DATA UNDER STUDY
□ □ □ □ □

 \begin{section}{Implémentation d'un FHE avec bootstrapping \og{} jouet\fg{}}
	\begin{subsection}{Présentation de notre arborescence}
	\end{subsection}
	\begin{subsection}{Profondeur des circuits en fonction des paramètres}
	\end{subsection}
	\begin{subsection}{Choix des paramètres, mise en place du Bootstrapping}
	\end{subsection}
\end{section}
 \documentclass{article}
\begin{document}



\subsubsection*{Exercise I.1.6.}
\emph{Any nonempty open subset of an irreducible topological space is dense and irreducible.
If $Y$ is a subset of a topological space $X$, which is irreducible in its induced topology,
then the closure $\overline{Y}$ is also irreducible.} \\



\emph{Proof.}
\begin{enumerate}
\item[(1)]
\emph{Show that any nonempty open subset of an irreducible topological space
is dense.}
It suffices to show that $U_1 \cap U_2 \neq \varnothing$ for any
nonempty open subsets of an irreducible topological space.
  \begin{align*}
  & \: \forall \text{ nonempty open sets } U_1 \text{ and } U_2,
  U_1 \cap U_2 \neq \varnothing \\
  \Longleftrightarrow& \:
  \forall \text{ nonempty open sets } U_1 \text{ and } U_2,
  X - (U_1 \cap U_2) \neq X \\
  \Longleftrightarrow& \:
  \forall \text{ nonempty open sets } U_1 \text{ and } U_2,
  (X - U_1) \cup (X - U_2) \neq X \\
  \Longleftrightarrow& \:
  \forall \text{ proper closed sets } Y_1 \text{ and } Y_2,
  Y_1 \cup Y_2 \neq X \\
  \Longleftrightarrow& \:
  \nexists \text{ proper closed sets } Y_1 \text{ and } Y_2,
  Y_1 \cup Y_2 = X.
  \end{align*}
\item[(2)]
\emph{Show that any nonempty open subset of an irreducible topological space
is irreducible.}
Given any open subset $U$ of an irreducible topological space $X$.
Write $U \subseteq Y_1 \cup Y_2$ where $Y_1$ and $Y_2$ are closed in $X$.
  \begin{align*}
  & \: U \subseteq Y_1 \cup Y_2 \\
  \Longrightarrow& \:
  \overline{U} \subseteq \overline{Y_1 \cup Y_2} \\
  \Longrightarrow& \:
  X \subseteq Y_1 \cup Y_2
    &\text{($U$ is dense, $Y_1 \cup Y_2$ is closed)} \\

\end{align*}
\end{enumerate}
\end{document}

□ □ □ □ □

ACTION ITEM
A single number is the whole answer here: the number of lines in the data containing "varnothing".

ANSWER TO THE EXERCISE
2